Query sequence database for HMM hits arranged in provided synteny structure.

Usage

usage: pynteny search [-h] [args] 

Arguments

short long default help
-h --help show this help message and exit
-s --synteny_struc None string displaying hmm structure to search for, such as: '>hmm_a n_ab ' indicates a hmm target located on the positive strand, '<' a target located on the negative strand, and n_ab cooresponds to the maximum number of genes separating matched genes a and b. Multiple hmms may be employed. No order symbol in a hmm indicates that results should be independent of strand location.
-i --data None path to fasta file containing peptide database. Record labels must follow the format specified in docs (see section: General Usage). Pynteny build subcommand exports the generated database in the correct format
-d --hmm_dir None path to directory containing hmm (i.e, tigrfam or pfam) models. IMPORTANT: the directory must contain one hmm per file, and the file name must coincide with the hmm name that will be displayed in the synteny structure. The directory can contain more hmm models than used in the synteny structure. It may also be the path to a compressed (tar, tar.gz, tgz) directory.

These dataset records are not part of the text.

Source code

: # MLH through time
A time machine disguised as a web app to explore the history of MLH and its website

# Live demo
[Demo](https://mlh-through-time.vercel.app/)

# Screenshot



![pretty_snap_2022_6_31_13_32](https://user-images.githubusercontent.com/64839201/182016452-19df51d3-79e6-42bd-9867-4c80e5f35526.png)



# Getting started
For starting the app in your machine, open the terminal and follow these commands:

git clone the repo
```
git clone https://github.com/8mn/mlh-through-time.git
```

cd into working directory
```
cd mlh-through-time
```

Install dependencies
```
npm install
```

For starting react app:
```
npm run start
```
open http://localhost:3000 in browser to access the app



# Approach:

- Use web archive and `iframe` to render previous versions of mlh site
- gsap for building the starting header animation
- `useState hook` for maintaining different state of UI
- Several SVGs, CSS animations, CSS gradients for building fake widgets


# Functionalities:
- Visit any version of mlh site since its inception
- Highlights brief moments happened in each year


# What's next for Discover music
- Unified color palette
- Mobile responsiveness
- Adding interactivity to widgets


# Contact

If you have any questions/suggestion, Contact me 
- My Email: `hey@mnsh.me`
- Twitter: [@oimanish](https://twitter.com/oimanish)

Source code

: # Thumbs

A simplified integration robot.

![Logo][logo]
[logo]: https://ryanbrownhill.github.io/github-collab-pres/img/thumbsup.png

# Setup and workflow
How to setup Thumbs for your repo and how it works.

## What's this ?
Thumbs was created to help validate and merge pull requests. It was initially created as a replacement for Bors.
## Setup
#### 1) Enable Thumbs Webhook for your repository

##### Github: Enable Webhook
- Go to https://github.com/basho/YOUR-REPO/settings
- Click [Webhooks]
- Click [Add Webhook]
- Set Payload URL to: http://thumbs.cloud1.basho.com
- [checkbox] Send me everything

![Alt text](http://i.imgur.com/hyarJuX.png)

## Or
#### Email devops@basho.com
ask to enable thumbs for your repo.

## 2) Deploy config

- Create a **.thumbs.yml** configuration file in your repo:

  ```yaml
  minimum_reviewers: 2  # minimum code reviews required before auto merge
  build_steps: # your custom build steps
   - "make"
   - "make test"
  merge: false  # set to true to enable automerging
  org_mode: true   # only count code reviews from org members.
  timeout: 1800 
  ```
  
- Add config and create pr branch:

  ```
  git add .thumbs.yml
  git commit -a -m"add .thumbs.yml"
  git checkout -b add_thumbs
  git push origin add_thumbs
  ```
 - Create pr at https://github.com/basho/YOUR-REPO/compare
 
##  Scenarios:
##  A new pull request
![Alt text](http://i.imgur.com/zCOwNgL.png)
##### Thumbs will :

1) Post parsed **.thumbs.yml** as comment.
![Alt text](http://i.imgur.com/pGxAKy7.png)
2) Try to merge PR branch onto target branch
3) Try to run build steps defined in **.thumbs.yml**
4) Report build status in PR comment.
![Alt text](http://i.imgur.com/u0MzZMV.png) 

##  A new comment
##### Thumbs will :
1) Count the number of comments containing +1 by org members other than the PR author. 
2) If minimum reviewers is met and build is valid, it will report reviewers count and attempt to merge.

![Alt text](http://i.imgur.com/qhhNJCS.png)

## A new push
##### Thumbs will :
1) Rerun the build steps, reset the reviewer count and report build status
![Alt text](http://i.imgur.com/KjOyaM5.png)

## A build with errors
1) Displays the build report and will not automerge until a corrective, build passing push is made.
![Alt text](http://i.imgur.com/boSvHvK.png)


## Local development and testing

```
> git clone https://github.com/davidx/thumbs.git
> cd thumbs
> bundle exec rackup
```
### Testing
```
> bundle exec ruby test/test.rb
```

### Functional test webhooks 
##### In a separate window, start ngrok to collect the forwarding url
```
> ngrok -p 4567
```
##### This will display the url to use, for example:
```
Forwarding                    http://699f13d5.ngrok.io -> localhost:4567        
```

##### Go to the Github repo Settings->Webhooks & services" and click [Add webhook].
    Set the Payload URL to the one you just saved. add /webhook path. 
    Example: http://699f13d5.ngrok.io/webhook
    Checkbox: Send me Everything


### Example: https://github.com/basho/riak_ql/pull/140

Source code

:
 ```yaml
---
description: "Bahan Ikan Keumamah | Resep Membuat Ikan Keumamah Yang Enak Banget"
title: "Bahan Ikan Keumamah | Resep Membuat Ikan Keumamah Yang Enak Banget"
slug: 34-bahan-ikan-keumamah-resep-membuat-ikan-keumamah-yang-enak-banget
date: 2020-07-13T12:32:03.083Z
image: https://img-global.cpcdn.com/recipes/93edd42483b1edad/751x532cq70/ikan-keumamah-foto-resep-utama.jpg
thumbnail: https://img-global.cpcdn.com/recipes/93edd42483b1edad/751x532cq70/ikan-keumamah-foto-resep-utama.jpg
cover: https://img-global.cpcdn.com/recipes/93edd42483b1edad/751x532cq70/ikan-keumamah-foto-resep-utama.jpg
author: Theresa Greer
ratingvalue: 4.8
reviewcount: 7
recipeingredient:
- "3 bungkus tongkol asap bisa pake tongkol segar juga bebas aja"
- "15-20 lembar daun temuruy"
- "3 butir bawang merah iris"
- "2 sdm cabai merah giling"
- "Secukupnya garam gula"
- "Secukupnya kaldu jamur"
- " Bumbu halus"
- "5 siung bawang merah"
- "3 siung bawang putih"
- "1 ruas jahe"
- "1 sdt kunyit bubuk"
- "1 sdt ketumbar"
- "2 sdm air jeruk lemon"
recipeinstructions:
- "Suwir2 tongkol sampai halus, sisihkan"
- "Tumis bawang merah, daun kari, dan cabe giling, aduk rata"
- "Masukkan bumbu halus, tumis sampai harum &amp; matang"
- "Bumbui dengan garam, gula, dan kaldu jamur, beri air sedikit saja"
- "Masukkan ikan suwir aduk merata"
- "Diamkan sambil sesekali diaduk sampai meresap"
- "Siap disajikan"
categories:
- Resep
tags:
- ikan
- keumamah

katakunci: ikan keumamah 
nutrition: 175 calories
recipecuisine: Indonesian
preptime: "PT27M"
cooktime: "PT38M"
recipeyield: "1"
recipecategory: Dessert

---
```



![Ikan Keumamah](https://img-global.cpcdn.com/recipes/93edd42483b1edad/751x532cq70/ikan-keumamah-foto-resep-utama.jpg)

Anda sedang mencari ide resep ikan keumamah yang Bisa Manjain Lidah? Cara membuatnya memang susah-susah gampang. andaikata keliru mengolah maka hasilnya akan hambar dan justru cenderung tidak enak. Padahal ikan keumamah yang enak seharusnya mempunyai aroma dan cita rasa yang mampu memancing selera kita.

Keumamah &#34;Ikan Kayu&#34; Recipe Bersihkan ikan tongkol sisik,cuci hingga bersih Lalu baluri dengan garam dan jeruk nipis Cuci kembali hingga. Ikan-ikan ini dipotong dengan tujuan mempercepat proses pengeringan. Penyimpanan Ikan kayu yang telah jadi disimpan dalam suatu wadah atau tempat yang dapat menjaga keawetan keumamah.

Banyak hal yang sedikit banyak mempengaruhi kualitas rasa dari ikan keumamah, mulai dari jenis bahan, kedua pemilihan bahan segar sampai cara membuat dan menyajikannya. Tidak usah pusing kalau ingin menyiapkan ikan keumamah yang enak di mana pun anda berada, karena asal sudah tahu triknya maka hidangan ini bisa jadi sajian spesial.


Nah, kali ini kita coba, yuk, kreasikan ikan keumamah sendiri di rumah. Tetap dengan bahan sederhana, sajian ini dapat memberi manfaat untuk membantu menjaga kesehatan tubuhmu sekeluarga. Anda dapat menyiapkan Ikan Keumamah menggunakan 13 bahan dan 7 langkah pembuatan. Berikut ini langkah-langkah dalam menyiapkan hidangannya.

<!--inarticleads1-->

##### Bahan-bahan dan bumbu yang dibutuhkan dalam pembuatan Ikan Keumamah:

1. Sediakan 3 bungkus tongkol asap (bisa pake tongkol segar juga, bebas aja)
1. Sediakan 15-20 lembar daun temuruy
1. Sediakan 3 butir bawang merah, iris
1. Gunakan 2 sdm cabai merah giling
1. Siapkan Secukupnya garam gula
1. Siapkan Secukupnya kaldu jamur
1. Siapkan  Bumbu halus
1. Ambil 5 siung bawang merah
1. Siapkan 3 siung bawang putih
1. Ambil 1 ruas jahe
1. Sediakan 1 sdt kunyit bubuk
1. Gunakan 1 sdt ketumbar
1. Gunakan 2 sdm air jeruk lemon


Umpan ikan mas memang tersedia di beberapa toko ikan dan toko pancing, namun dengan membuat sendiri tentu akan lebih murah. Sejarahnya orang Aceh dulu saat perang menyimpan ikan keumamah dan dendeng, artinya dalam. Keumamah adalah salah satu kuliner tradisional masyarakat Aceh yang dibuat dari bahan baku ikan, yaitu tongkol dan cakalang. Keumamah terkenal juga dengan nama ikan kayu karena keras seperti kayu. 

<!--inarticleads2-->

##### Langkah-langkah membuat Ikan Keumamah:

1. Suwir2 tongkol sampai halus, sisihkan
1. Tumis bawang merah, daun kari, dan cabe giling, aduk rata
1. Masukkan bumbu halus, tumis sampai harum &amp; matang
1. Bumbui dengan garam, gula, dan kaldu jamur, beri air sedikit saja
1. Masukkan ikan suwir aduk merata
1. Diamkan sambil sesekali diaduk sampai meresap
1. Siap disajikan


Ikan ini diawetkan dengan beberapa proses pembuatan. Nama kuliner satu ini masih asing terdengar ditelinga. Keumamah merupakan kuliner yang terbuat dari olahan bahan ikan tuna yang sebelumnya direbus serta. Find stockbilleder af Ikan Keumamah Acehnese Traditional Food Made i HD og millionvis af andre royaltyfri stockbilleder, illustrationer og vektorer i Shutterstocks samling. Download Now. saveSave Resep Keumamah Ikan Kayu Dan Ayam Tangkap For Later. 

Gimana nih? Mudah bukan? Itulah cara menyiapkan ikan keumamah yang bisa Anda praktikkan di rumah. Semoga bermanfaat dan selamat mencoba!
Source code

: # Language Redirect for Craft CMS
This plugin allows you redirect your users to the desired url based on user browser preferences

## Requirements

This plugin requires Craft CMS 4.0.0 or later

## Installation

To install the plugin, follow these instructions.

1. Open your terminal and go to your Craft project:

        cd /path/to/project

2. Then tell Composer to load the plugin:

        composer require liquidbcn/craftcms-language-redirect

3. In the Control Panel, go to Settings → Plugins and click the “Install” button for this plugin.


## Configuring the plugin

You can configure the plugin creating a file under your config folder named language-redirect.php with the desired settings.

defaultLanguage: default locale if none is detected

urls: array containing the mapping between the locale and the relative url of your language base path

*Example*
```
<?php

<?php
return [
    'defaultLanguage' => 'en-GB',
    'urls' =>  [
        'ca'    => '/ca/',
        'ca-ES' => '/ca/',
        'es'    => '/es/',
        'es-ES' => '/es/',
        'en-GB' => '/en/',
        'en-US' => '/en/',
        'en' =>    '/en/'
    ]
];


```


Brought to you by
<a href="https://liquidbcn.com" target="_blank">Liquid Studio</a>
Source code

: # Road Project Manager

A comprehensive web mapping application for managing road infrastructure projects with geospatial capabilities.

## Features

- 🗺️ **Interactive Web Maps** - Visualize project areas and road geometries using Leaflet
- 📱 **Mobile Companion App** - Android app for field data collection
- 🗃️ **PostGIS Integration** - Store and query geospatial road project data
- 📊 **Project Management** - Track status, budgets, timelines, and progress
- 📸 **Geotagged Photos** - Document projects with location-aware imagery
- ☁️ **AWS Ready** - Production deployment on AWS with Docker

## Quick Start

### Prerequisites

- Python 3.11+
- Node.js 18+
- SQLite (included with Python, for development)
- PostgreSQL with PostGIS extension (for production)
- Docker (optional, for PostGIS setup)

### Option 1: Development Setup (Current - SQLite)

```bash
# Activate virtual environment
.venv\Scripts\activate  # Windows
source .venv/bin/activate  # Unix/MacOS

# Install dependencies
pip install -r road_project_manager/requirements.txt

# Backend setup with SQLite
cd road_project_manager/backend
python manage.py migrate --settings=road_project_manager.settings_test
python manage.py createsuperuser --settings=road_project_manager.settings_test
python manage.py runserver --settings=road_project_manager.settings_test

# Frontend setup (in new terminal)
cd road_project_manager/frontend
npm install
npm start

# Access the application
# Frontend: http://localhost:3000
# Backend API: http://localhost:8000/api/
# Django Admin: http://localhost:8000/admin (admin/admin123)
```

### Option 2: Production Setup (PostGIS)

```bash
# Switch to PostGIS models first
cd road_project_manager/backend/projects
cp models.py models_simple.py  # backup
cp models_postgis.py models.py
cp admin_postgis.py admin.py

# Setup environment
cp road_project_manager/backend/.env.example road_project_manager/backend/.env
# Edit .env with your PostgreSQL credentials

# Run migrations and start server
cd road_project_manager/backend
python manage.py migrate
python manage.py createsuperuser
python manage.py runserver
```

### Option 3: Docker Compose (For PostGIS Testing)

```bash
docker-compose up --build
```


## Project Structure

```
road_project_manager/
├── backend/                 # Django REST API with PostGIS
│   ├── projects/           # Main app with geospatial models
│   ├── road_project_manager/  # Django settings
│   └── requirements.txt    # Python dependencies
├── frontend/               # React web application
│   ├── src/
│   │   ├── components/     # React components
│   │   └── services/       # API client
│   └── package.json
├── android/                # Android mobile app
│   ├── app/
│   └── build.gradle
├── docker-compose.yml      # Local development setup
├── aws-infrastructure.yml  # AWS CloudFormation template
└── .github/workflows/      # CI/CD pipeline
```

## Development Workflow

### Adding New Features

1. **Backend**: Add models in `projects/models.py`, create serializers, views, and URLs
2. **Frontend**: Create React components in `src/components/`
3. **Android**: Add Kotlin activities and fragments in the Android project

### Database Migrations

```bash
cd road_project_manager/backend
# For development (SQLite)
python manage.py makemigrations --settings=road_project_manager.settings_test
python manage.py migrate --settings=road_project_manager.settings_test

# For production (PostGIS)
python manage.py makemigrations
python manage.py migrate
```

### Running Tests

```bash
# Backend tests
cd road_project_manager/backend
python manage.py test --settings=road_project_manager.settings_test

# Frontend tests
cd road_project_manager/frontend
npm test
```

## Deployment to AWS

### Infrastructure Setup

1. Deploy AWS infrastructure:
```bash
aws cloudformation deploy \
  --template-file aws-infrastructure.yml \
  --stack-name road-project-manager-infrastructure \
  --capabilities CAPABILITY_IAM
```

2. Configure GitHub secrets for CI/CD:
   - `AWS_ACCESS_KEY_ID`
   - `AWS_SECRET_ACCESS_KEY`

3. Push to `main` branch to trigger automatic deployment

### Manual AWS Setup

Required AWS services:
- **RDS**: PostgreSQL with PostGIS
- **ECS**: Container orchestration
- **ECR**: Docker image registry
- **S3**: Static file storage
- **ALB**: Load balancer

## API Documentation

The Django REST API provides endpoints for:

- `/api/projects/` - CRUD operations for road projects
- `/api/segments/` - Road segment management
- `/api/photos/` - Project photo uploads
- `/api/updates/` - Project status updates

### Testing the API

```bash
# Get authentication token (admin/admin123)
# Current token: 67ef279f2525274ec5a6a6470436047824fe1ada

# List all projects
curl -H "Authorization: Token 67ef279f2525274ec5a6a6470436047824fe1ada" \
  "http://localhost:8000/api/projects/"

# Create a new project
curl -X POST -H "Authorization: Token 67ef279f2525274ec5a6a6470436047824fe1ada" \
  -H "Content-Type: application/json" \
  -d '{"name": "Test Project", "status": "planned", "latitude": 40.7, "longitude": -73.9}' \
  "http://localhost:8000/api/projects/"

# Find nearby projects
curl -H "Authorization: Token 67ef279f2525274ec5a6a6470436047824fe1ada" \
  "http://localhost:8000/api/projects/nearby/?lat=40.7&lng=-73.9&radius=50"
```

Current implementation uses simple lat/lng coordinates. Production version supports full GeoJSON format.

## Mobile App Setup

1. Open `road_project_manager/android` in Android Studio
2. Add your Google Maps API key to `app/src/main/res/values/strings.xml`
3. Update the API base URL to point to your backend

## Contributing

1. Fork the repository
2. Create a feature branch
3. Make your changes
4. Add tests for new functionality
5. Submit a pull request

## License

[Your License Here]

If not provided, hmm models (PGAP database) will be downloaded from the NCBI. (if not already downloaded)
-o --outdir None path to output directory
-x --prefix `` prefix to be added to output files
-p --processes None maximum number of processes available to HMMER. Defaults to all but one.
-a --hmmsearch_args None list of comma-separated additional arguments to hmmsearch for each input hmm. A single argument may be provided, in which case the same additional argument is employed in all hmms.
-g --gene_ids use gene symbols in synteny structure instead of HMM names. If set, a path to the hmm database metadata file must be provided in argument '--hmm_meta'
-u --unordered whether the HMMs should be arranged in the exact same order displayed in the synteny_structure or in any order. If ordered, the filters will filter collinear rather than syntenic structures. If more than two HMMs are employed, the largest maximum distance among any pair is considered to run the search.
-r --reuse reuse hmmsearch result table in following synteny searches. Do not delete hmmer_outputs subdirectory for this option to work.
-m --hmm_meta None path to hmm database metadata file
-l --log None path to log file. Log not written by default.

Description

Search for synteny blocks in a set of ORFs using HMMER and outputs the results in a tabular format. Synteny blocks are specified by strings of ordered HMM names or gene IDs with the following format:

\[\lt HMM_a \space n_{ab} \space \lt HMM_b \space n_{bc} \space \lt(HMM_{c1}|HMM_{c2}|HMM_{c3}),\]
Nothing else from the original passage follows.